Top of Material for this exercise

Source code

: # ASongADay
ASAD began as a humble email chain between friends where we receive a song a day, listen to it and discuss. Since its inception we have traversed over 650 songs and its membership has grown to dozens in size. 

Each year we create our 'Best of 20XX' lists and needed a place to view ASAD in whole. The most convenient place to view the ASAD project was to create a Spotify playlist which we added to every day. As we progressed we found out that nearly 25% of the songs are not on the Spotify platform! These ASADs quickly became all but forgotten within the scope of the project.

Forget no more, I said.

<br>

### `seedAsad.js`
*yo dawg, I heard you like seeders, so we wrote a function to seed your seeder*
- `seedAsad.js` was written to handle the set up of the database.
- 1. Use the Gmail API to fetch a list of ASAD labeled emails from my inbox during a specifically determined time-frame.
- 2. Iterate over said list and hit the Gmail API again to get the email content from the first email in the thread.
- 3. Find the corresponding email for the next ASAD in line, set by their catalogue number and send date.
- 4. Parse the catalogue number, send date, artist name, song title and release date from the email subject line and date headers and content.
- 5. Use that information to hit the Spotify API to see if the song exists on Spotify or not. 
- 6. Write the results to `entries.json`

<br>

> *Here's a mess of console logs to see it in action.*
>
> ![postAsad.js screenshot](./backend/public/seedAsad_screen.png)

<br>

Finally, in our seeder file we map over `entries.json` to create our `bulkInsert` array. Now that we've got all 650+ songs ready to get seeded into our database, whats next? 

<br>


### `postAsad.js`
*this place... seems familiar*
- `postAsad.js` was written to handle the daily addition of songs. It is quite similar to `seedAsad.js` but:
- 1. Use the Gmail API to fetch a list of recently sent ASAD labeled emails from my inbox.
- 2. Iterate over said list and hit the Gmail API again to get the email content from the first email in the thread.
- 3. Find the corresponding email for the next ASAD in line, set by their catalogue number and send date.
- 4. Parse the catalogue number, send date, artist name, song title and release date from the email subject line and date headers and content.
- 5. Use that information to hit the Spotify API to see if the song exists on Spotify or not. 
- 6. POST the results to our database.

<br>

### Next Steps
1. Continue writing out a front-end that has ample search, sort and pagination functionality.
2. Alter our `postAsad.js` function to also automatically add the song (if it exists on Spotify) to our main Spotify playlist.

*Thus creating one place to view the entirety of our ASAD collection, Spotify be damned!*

Bottom of Material for this exercise

Work instruction>
Your answer should be the lines above from the one containing "handle the daily" through the one containing "from my inbox.", copied exactly and with both ends kept.

Result>
- `postAsad.js` was written to handle the daily addition of songs. It is quite similar to `seedAsad.js` but:
- 1. Use the Gmail API to fetch a list of recently sent ASAD labeled emails from my inbox.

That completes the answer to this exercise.